GIGAスクール構想のメリットとデメリット

 教育現場でICTを活用することで、どのようなメリットとデメリットが考えられるでしょうか。
 まず、メリットとしては、次のようなものが考えられます。

①授業の幅が広がる
 1人1台の端末が配備されていない環境では実現できないような、インターネットを利用した検索による調べ学習や、プレゼンテーションの作成やデジタル美術作品の制作、海外など遠方の学校とのビデオ通話を通じたコミュニケーションなど、アイデア次第で授業の幅が大きく広がります。

②生徒同士、教員と生徒間の情報共有がスムーズになる
 連絡事項や授業の内容、アンケートの回答、テストの返却、提出物の進捗状況など、必要に応じてさまざまな情報をデータでやり取りできるようになります。従来のように口頭やプリントなどでのやり取りよりも確実で履歴も残るため、管理がしやすくなり、集計なども簡単に行えるようになります。

一方、以下のようなデメリットもあるでしょう。

①手書きによる学習機会が失われる
 学習ツールが、これまでのようなノートと鉛筆からパソコンやタブレットに変わることで、手書きで文字や絵をかく機会が減ることから、手書き学習によるメリットが得られなくなるという危惧があります。
 手書きには、何度も繰り返し書くことで記憶に残ることや、要約力、理解力などの向上が学習効果として期待できます。
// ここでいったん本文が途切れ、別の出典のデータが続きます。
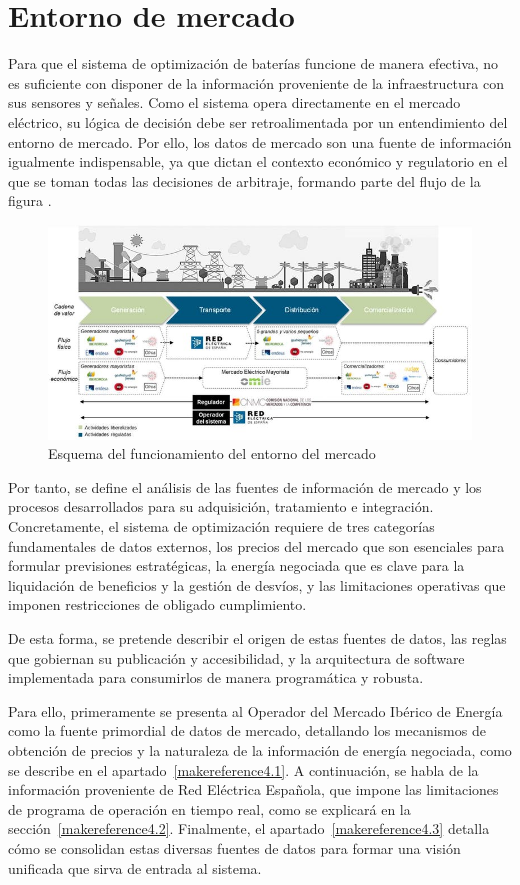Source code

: \cleardoublepage

\chapter{Entorno de mercado}
\label{makereference4}

Para que el sistema de optimización de baterías funcione de manera efectiva, no es suficiente con disponer de la información proveniente de la infraestructura con sus sensores y señales. Como el sistema opera directamente en el mercado eléctrico, su lógica de decisión debe ser retroalimentada por un entendimiento del entorno de mercado. Por ello, los datos de mercado son una fuente de información igualmente indispensable, ya que dictan el contexto económico y regulatorio en el que se toman todas las decisiones de arbitraje, formando parte del flujo de la figura .

\begin{figure}
  \centering
  \includegraphics[width=0.5\linewidth]{figures/esquema-mercado.jpg}
  \caption{Esquema del funcionamiento del entorno del mercado}
  \label{fig:esquema-mercado}
\end{figure}

Por tanto, se define el análisis de las fuentes de información de mercado y los procesos desarrollados para su adquisición, tratamiento e integración. Concretamente, el sistema de optimización requiere de tres categorías fundamentales de datos externos, los precios del mercado que son esenciales para formular previsiones estratégicas, la energía negociada que es clave para la liquidación de beneficios y la gestión de desvíos, y las limitaciones operativas que imponen restricciones de obligado cumplimiento.

De esta forma, se pretende describir el origen de estas fuentes de datos, las reglas que gobiernan su publicación y accesibilidad, y la arquitectura de software implementada para consumirlos de manera programática y robusta.

Para ello, primeramente se presenta al Operador del Mercado Ibérico de Energía como la fuente primordial de datos de mercado, detallando los mecanismos de obtención de precios y la naturaleza de la información de energía negociada, como se describe en el apartado~\ref{makereference4.1}. A continuación, se habla de la información proveniente de Red Eléctrica Española, que impone las limitaciones de programa de operación en tiempo real, como se explicará en la sección~\ref{makereference4.2}. Finalmente, el apartado~\ref{makereference4.3} detalla cómo se consolidan estas diversas fuentes de datos para formar una visión unificada que sirva de entrada al sistema.

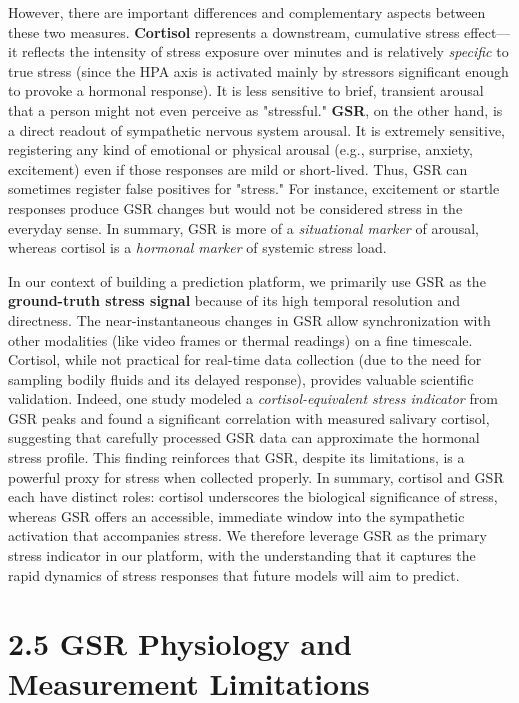 However, there are important differences and complementary aspects between these two measures. \textbf{Cortisol} represents a downstream, cumulative stress effect—it reflects the intensity of stress exposure over minutes and is relatively \textit{specific} to true stress (since the HPA axis is activated mainly by stressors significant enough to provoke a hormonal response). It is less sensitive to brief, transient arousal that a person might not even perceive as "stressful." \textbf{GSR}, on the other hand, is a direct readout of sympathetic nervous system arousal. It is extremely sensitive, registering any kind of emotional or physical arousal (e.g., surprise, anxiety, excitement) even if those responses are mild or short-lived\cite{GSRPPGMachineLearning2024}. Thus, GSR can sometimes register false positives for "stress." For instance, excitement or startle responses produce GSR changes but would not be considered stress in the everyday sense. In summary, GSR is more of a \textit{situational marker} of arousal, whereas cortisol is a \textit{hormonal marker} of systemic stress load\cite{SimulatorValidityPhysiological2025}.

In our context of building a prediction platform, we primarily use GSR as the \textbf{ground-truth stress signal} because of its high temporal resolution and directness. The near-instantaneous changes in GSR allow synchronization with other modalities (like video frames or thermal readings) on a fine timescale. Cortisol, while not practical for real-time data collection (due to the need for sampling bodily fluids and its delayed response), provides valuable scientific validation. Indeed, one study modeled a \textit{cortisol-equivalent stress indicator} from GSR peaks and found a significant correlation with measured salivary cortisol\cite{CortisolStressIndicator2020}, suggesting that carefully processed GSR data can approximate the hormonal stress profile. This finding reinforces that GSR, despite its limitations, is a powerful proxy for stress when collected properly. In summary, cortisol and GSR each have distinct roles: cortisol underscores the biological significance of stress, whereas GSR offers an accessible, immediate window into the sympathetic activation that accompanies stress. We therefore leverage GSR as the primary stress indicator in our platform, with the understanding that it captures the rapid dynamics of stress responses that future models will aim to predict.

\section{2.5 GSR Physiology and Measurement Limitations}

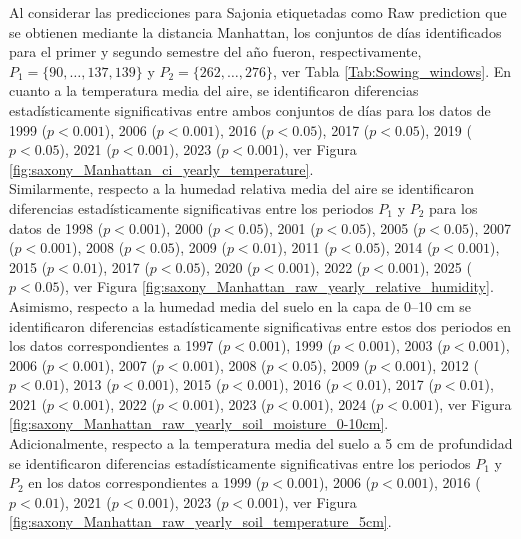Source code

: Al considerar las predicciones para Sajonia etiquetadas como Raw prediction que se obtienen mediante la distancia Manhattan,  los conjuntos de días identificados para el primer y segundo semestre del año fueron, respectivamente, $P_1=\{90,\ldots, 137, 139\}$ y $P_2=\{262,\ldots,276\}$, ver Tabla \ref{Tab:Sowing_windows}. En cuanto a la temperatura media del aire, se identificaron diferencias estadísticamente significativas entre ambos conjuntos de días para los datos de 1999	($p<0.001$), 2006	($p<0.001$), 2016	($p<0.05$), 2017	($p<0.05$), 2019	($p<0.05$), 2021	($p<0.001$), 2023	($p<0.001$), ver Figura \ref{fig:saxony_Manhattan_ci_yearly_temperature}.\\


Similarmente, respecto a la humedad relativa media del aire se identificaron diferencias estadísticamente significativas entre los periodos $P_1$ y $P_2$ para los datos de 1998	($p<0.001$), 2000	($p<0.05$), 2001	($p<0.05$), 2005	($p<0.05$), 2007	($p<0.001$), 2008	($p<0.05$), 2009	($p<0.01$), 2011	($p<0.05$), 2014	($p<0.001$), 2015	($p<0.01$), 2017	($p<0.05$), 2020	($p<0.001$), 2022	($p<0.001$), 2025	($p<0.05$), ver Figura \ref{fig:saxony_Manhattan_raw_yearly_relative_humidity}.\\

Asimismo, respecto a la humedad media del suelo en la capa de 0--10 cm se identificaron diferencias estadísticamente significativas entre estos dos periodos en los datos correspondientes a 1997	($p<0.001$), 1999	($p<0.001$), 2003	($p<0.001$), 2006	($p<0.001$), 2007	($p<0.001$), 2008	($p<0.05$), 2009	($p<0.001$), 2012	($p<0.01$), 2013	($p<0.001$), 2015	($p<0.001$), 2016	($p<0.01$), 2017	($p<0.01$), 2021	($p<0.001$), 2022	($p<0.001$), 2023	($p<0.001$), 2024	($p<0.001$), ver Figura \ref{fig:saxony_Manhattan_raw_yearly_soil_moisture_0-10cm}.\\

Adicionalmente, respecto a la temperatura media del suelo a 5 cm de profundidad se identificaron diferencias estadísticamente significativas entre los periodos $P_1$ y $P_2$ en los datos correspondientes a 1999	($p<0.001$), 2006	($p<0.001$), 2016	($p<0.01$), 2021	($p<0.001$), 2023	($p<0.001$), ver Figura \ref{fig:saxony_Manhattan_raw_yearly_soil_temperature_5cm}.\\

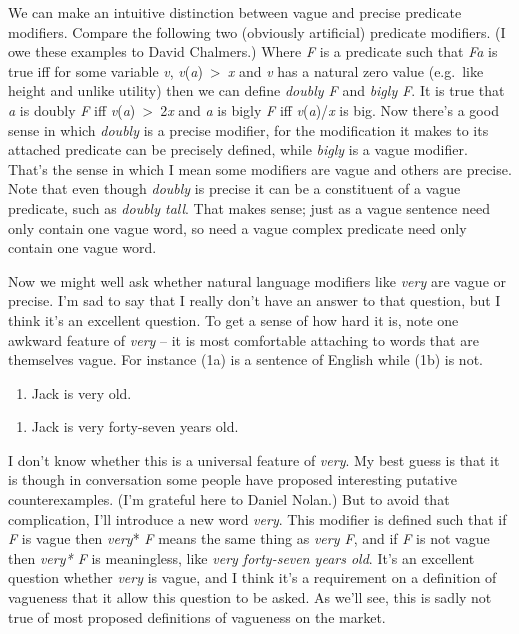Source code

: \documentclass[
  11pt,
  letterpaper,
  DIV=11,
  numbers=noendperiod,
  twoside]{scrartcl}
\providecommand{\tightlist}{%
  \setlength{\itemsep}{0pt}\setlength{\parskip}{0pt}}
\begin{document}
We can make an intuitive distinction between vague and precise predicate
modifiers. Compare the following two (obviously artificial) predicate
modifiers. (I owe these examples to David Chalmers.) Where \emph{F} is a
predicate such that \emph{Fa} is true iff for some variable \emph{v},
\emph{v}(\emph{a})~\textgreater~\emph{x} and \emph{v} has a natural zero
value (e.g.~like height and unlike utility) then we can define
\emph{doubly F} and \emph{bigly F}. It is true that \emph{a} is doubly
\emph{F} iff \emph{v}(\emph{a})~\textgreater~2\emph{x} and \emph{a} is
bigly \emph{F} iff \emph{v}(\emph{a})/\emph{x} is big. Now there's a
good sense in which \emph{doubly} is a precise modifier, for the
modification it makes to its attached predicate can be precisely
defined, while \emph{bigly} is a vague modifier. That's the sense in
which I mean some modifiers are vague and others are precise. Note that
even though \emph{doubly} is precise it can be a constituent of a vague
predicate, such as \emph{doubly tall}. That makes sense; just as a vague
sentence need only contain one vague word, so need a vague complex
predicate need only contain one vague word.

Now we might well ask whether natural language modifiers like
\emph{very} are vague or precise. I'm sad to say that I really don't
have an answer to that question, but I think it's an excellent question.
To get a sense of how hard it is, note one awkward feature of
\emph{very} -- it is most comfortable attaching to words that are
themselves vague. For instance (1a) is a sentence of English while (1b)
is not.

\begin{description}
\tightlist
\item[(1)]
\hfill
\begin{enumerate}
\def\labelenumi{(\alph{enumi})}
\tightlist
\item
  Jack is very old.
\end{enumerate}

\begin{enumerate}
\def\labelenumi{(\alph{enumi})}
\setcounter{enumi}{1}
\tightlist
\item
  Jack is very forty-seven years old.
\end{enumerate}
\end{description}

I don't know whether this is a universal feature of \emph{very}. My best
guess is that it is though in conversation some people have proposed
interesting putative counterexamples. (I'm grateful here to Daniel
Nolan.) But to avoid that complication, I'll introduce a new word
\emph{very}. This modifier is defined such that if \emph{F} is vague
then \emph{very}* \emph{F} means the same thing as \emph{very F}, and if
\emph{F} is not vague then \emph{very* F} is meaningless, like
\emph{very forty-seven years old}. It's an excellent question whether
\emph{very} is vague, and I think it's a requirement on a definition of
vagueness that it allow this question to be asked. As we'll see, this is
sadly not true of most proposed definitions of vagueness on the market.
\end{document}
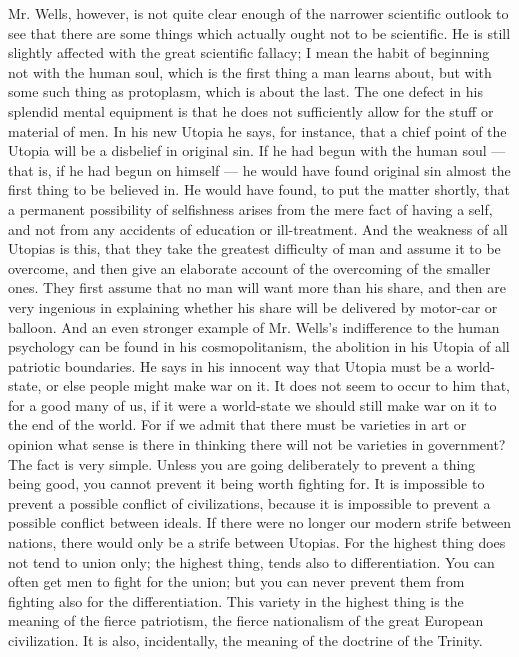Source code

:Mr. Wells, however, is not quite clear enough of the narrower scientific outlook to see that there are some things which actually ought not to be scientific. He is still slightly affected with the great scientific fallacy; I mean the habit of beginning not with the human soul, which is the first thing a man learns about, but with some such thing as protoplasm, which is about the last. The one defect in his splendid mental equipment is that he does not sufficiently allow for the stuff or material of men. In his new Utopia he says, for instance, that a chief point of the Utopia will be a disbelief in original sin. If he had begun with the human soul — that is, if he had begun on himself — he would have found original sin almost the first thing to be believed in. He would have found, to put the matter shortly, that a permanent possibility of selfishness arises from the mere fact of having a self, and not from any accidents of education or ill-treatment. And the weakness of all Utopias is this, that they take the greatest difficulty of man and assume it to be overcome, and then give an elaborate account of the overcoming of the smaller ones. They first assume that no man will want more than his share, and then are very ingenious in explaining whether his share will be delivered by motor-car or balloon. And an even stronger example of Mr. Wells’s indifference to the human psychology can be found in his cosmopolitanism, the abolition in his Utopia of all patriotic boundaries. He says in his innocent way that Utopia must be a world-state, or else people might make war on it. It does not seem to occur to him that, for a good many of us, if it were a world-state we should still make war on it to the end of the world. For if we admit that there must be varieties in art or opinion what sense is there in thinking there will not be varieties in government? The fact is very simple. Unless you are going deliberately to prevent a thing being good, you cannot prevent it being worth fighting for. It is impossible to prevent a possible conflict of civilizations, because it is impossible to prevent a possible conflict between ideals. If there were no longer our modern strife between nations, there would only be a strife between Utopias. For the highest thing does not tend to union only; the highest thing, tends also to differentiation. You can often get men to fight for the union; but you can never prevent them from fighting also for the differentiation. This variety in the highest thing is the meaning of the fierce patriotism, the fierce nationalism of the great European civilization. It is also, incidentally, the meaning of the doctrine of the Trinity.

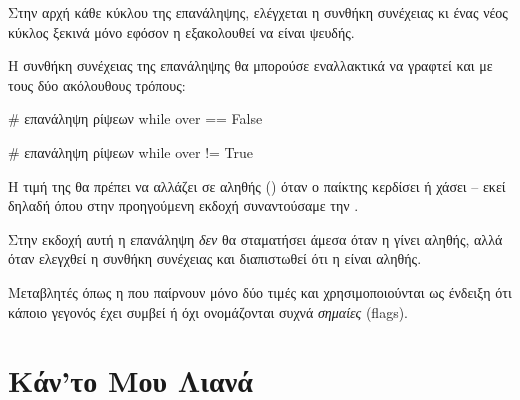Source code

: \documentclass[a4paper,11pt,oneside]{book}
\begin{document}

\clearpage
Στην αρχή κάθε κύκλου της επανάληψης, ελέγχεται η συνθήκη συνέχειας  κι ένας νέος κύκλος ξεκινά μόνο εφόσον η  εξακολουθεί να είναι ψευδής.


Η συνθήκη συνέχειας της επανάληψης θα μπορούσε εναλλακτικά να γραφτεί και με τους δύο ακόλουθους τρόπους:

\begin{pycode}
    # επανάληψη ρίψεων
    while over == False
\end{pycode}

%
\begin{pycode}
    # επανάληψη ρίψεων
    while over != True
\end{pycode}

Η τιμή της  θα πρέπει να αλλάζει σε αληθής () όταν ο παίκτης κερδίσει ή χάσει -- εκεί δηλαδή όπου στην προηγούμενη εκδοχή συναντούσαμε την . 


Στην εκδοχή αυτή η επανάληψη \emph{δεν} θα σταματήσει άμεσα όταν η  γίνει αληθής, αλλά όταν ελεγχθεί η συνθήκη συνέχειας και διαπιστωθεί ότι η  είναι αληθής.

Μεταβλητές όπως η  που παίρνουν μόνο δύο τιμές και χρησιμοποιούνται ως ένδειξη ότι κάποιο γεγονός έχει συμβεί ή όχι ονομάζονται συχνά \emph{σημαίες} (flags).


\section{Κάν'το Μου Λιανά}
\end{document}
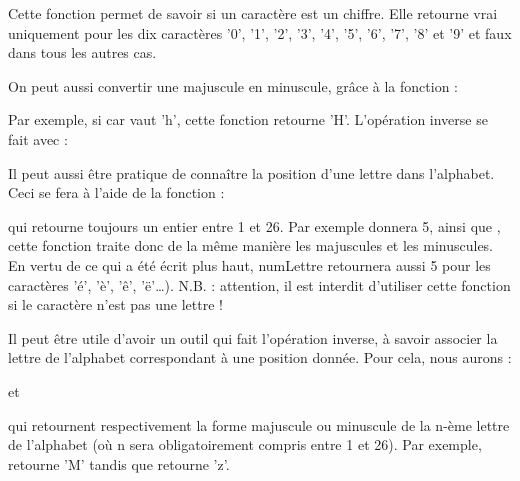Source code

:	Cette fonction permet de savoir si un caractère est un chiffre. 
	Elle retourne vrai uniquement pour les dix caractères 
	'0', '1', '2', '3', '4', '5', '6', '7', '8' et '9' 
	et faux dans tous les autres cas.

	On peut aussi convertir une majuscule en minuscule, grâce à la fonction :

	\begin{center}
	\end{center}

	Par exemple, si car vaut 'h', 
	cette fonction retourne 'H'. 
	L'opération inverse se fait avec :

	\begin{center}
	\end{center}

	Il peut aussi être pratique de connaître 
	la position d'une lettre dans l'alphabet. 
	Ceci se fera à l'aide de la fonction :

	\begin{center}
	\end{center}

	qui retourne toujours un entier entre 1 et 26. 
	Par exemple  donnera 5, 
	ainsi que , 
	cette fonction traite donc de la même manière 
	les majuscules et les minuscules. 
	En vertu de ce qui a été écrit plus haut, 
	numLettre retournera aussi 5 pour les caractères 'é', 'è', 'ê', 'ë'\dots). 
	N.B. :  attention, il est interdit d'utiliser cette fonction 
	si le caractère n'est pas une lettre !

	Il peut être utile d'avoir un outil qui fait l'opération inverse, 
	à savoir associer la lettre de l'alphabet correspondant à une position donnée. 
	Pour cela, nous aurons : 

	\begin{center}
	\end{center}
	
	et

	\begin{center}
	\end{center}

	qui retournent respectivement 
	la forme majuscule ou minuscule de la n-ème lettre de l'alphabet 
	(où n sera obligatoirement compris entre 1 et 26). 
	Par exemple,  retourne 'M' 
	tandis que  retourne 'z'.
また、筆記具を使って書くことは、脳の活性化にも役立つといわれています。 手書きの機会が完全に失われるわけではないでしょうが、大きく減ることが予想され、これらの効果があまり得られなくなる可能性があります。

②SNSトラブルなどのリスク
 GIGAスクール構想の推進以前から、子どもたちのSNSによるいじめや犯罪被害、スマホ依存といったトラブルが表出していました。GIGAスクール構想推進によって学校にいる間もデジタル機器やインターネットに接するようになることから、こうしたトラブルのリスクが上がるのではないかという不安もあります。

③家庭への端末の持ち帰り問題
 支給されたタブレットを家庭へ持ち帰ることで、よくあるのが「子供がYouTubeを見るようになって困る」という問題です。学校側としては「アダルトサイトなどはフィルターがかかっていますが、YouTubeやゲームは制限がなく、学校の方で閲覧を止められません。学校ではもちろん『必要以上に見てはいけない』と指導していますが、家の中のことは……。家庭のことは家庭で対応してほしいというのが正直なところです」との意見もあるようですが、各家庭の保護者からしてみれば、「余計な心配事を増やさないでほしい」という気持ちも少なからずあるのではないでしょうか。
 その他にも、端末を家に持ち帰って故障させた場合の保険料の問題、各家庭の通信環境の問題、セキュリティ管理の難しさ、など技術的な課題もあるようです。

タブレットは1つの道具に過ぎない

 先月号「日本の教育の評価」でも触れましたが、日本の教育界は従来の教育方法を否定して新しいものに飛びつきがちです。もちろん、何か新しい試みを積み重ねていくことで、その中からより良い方法が見つかる可能性もあるので、「GIGAスクール構想」も全てを否定するのが正しいとは思いません。ただ、「それさえ導入すれば一気に学力が上がる」というような安直な期待を持つべきではないと思います。
 ある教育者は「大切なのは『こういう授業をやりたい』というビジョンを教師が持つことです。それがなければ、紙をタブレットに置き換えただけにすぎません」と言っていましたが、まさにその通りだと思います。便利で新しい機器があろうとなかろうと、自分が努力して勉強しなければ学力は伸びません。学習環境がどのように変化しても、この気持ちだけはブレずにしっかり持ち続けたいものです。